Armstrong Economics Blog/The Hunt for Taxes
Re-Posted Nov 16, 2017 by Martin Armstrong
Leonardo da Vinci’s 500-year-old painting known as Salvator Mundi (Saviour of the World) is the only work in private hands. It just sold at Christie’s auction room in New York for a record $450m – almost half-billion. The painting apparently once belonged to King Charles I of England back in the 1600s. The last time it was sold at auction was 1958 when it was sold in London for a mere £45. At that time, it was generally believed to have been the work of a follower of Leonardo rather than the work of Leonardo himself.

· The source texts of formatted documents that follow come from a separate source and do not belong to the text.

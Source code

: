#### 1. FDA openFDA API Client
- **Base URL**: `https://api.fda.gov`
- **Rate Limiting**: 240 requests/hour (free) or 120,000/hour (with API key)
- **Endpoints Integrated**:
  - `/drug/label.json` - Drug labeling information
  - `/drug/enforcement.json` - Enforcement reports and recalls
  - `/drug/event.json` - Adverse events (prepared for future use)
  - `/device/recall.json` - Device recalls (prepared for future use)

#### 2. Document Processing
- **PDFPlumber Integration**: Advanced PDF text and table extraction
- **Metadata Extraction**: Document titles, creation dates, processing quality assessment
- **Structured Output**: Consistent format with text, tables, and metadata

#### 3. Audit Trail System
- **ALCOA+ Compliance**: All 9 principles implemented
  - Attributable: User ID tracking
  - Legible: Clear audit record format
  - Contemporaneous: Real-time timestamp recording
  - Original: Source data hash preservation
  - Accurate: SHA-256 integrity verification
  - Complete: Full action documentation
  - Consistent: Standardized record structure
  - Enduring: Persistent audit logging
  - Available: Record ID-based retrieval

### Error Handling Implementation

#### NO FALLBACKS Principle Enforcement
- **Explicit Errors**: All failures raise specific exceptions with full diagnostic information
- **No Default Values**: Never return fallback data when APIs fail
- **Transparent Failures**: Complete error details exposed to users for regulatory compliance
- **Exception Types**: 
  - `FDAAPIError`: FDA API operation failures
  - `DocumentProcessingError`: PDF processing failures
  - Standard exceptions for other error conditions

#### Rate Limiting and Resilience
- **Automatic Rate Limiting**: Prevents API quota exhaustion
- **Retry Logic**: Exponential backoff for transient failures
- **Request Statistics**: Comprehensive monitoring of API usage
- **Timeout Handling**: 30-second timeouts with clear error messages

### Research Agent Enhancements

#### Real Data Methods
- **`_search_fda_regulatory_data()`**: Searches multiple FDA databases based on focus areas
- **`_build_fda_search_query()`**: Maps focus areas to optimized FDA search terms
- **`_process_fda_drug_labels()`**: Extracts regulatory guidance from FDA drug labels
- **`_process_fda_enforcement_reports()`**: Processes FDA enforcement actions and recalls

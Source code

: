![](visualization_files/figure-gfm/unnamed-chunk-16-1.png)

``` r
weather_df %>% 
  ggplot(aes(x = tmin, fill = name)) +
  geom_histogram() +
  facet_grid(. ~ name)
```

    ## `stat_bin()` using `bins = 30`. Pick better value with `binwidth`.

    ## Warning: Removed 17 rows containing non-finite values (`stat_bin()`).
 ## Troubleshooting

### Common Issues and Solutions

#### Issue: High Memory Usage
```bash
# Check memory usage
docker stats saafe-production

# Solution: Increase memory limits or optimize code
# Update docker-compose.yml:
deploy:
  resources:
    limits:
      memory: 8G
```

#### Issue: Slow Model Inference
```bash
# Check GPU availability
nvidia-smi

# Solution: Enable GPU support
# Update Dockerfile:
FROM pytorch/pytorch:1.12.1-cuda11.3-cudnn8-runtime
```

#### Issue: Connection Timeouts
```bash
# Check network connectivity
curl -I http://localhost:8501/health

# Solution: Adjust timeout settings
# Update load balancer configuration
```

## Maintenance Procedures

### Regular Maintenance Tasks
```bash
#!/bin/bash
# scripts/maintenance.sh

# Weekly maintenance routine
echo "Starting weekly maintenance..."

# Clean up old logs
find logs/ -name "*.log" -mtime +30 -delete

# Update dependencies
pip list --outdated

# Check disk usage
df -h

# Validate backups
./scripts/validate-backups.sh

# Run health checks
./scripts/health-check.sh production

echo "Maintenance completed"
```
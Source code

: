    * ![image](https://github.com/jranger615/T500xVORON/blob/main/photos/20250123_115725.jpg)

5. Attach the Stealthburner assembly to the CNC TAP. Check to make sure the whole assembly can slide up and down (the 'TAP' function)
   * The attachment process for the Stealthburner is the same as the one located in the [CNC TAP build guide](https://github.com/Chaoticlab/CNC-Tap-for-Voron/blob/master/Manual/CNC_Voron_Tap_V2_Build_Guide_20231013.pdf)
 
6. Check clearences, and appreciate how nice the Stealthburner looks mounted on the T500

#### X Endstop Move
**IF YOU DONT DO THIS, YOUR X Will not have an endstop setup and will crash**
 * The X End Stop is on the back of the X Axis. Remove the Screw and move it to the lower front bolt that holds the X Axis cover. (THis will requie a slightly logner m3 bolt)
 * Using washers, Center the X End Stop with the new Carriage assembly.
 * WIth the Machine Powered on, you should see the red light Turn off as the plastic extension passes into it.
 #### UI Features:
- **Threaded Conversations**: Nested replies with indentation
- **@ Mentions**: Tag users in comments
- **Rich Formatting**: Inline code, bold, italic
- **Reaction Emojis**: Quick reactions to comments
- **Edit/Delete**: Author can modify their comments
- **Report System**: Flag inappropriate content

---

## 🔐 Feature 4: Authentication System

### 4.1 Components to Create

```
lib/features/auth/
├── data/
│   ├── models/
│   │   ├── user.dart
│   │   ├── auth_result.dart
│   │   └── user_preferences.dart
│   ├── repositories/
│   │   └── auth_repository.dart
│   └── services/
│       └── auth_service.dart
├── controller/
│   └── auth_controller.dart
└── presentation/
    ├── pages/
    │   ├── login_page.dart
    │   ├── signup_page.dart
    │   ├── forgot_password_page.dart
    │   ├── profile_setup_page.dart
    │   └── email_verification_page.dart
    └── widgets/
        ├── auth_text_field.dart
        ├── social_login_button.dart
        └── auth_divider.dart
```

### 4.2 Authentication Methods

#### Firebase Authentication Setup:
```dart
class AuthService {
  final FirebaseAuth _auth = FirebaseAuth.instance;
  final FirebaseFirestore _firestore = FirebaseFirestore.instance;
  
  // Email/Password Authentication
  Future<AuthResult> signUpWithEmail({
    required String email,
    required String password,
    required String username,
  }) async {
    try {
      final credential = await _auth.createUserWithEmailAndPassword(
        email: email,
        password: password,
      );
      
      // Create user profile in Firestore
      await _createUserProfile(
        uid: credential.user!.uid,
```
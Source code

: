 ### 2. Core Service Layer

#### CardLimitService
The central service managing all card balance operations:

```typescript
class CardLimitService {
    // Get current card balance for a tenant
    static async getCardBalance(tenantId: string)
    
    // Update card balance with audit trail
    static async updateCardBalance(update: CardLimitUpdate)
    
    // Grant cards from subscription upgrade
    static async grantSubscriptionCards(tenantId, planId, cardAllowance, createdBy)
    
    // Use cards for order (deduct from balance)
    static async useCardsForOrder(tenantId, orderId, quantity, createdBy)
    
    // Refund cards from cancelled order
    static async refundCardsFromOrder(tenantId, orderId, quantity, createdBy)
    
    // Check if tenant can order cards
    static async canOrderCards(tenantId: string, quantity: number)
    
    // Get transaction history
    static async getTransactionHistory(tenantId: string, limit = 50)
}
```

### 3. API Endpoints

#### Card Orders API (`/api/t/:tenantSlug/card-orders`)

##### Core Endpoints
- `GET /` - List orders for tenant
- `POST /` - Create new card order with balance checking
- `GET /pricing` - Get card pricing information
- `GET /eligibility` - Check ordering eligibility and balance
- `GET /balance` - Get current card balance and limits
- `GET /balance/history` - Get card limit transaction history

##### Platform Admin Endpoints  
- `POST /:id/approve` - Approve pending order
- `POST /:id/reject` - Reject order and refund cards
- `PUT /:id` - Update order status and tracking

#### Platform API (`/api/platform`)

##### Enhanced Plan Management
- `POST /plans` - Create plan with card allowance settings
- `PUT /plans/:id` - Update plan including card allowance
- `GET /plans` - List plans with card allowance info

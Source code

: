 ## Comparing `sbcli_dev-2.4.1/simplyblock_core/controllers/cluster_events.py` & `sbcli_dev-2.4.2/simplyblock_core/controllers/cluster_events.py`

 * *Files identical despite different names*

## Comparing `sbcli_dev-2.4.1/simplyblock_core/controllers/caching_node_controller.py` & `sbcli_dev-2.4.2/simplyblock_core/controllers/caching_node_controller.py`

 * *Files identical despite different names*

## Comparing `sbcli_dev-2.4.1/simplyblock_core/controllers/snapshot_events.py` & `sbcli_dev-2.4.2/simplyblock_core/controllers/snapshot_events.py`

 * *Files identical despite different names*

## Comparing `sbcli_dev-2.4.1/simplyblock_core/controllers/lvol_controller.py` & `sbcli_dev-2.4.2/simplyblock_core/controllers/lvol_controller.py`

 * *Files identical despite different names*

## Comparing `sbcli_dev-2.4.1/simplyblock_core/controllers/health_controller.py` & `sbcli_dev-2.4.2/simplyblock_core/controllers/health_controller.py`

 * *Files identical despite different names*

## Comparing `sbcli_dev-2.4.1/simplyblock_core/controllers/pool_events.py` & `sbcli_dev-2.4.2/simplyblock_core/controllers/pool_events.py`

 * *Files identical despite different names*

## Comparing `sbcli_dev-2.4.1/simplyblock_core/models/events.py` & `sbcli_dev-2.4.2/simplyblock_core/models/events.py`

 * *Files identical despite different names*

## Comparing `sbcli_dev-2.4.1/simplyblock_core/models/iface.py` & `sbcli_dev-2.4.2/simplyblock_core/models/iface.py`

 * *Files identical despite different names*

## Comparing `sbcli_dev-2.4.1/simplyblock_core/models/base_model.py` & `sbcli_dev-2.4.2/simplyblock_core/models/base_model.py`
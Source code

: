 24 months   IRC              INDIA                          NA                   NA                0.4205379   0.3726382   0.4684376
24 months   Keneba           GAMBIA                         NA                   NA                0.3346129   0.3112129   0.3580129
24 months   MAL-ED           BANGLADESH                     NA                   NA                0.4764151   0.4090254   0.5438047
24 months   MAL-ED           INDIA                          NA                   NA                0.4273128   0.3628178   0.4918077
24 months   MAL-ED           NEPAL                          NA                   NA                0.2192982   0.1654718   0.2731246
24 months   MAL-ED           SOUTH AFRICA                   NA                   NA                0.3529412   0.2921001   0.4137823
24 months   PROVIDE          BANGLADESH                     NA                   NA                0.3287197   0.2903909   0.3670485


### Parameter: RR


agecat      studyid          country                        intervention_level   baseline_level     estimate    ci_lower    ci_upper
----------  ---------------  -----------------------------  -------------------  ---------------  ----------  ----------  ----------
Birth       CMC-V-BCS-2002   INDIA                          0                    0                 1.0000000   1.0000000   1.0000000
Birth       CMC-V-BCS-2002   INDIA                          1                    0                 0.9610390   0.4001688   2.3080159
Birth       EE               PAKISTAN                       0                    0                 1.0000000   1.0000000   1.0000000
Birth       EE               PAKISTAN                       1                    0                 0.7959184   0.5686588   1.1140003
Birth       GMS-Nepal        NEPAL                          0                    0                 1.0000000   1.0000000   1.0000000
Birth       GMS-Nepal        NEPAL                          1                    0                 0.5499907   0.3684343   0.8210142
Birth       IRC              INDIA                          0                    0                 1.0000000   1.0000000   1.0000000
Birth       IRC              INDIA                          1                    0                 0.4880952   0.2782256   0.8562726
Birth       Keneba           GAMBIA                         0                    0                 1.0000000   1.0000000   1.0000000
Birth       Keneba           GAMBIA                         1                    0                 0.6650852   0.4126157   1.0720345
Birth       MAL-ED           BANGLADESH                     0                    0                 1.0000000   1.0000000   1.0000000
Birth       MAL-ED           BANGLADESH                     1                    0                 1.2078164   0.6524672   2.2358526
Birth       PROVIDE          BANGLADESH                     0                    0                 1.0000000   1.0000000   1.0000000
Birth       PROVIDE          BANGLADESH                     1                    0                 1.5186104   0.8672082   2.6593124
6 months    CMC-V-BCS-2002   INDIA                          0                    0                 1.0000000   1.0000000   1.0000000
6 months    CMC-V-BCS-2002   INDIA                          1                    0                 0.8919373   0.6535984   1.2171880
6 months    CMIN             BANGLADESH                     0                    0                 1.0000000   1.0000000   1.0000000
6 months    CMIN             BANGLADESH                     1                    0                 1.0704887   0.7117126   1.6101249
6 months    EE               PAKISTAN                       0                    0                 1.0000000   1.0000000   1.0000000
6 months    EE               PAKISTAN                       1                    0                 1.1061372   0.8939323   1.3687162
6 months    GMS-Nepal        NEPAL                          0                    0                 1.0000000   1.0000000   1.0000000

The painting was sold by the family trust of the Russian billionaire collector Dmitry E Rybolovlev, who is reported to have bought it in a private sale in May 2013 for $127.5m. So that’s a pretty good profit. It is the highest auction price ever paid for any work of art. There are fewer than 20 of Leonardo paintings in existence. The Salvator Mundi, is believed to have been painted sometime after 1505. The bidding began at $100m and the final bid for the work was $400m, with the buyer’s premium, the full price up to $450.3m. The unidentified buyer was involved in a bidding contest, via telephone, that lasted nearly 20 minutes. The mystery buyer hopefully lives outside of New York so that avoids the sales tax. Purchases above $110 are subject to a 4.5% New York City Sales Tax and a 4% NY State Sales Tax. That makes anything bought in New York City subject to a total Sales and Use Tax of 8.875%. What is astonishing, is that with taxes, rates rise with the more people. That is counter to capitalism which dictates that prices decline with scale. Government costs rise with the scale showing something is just not right!
Obviously, this is serious money still moving off the grid!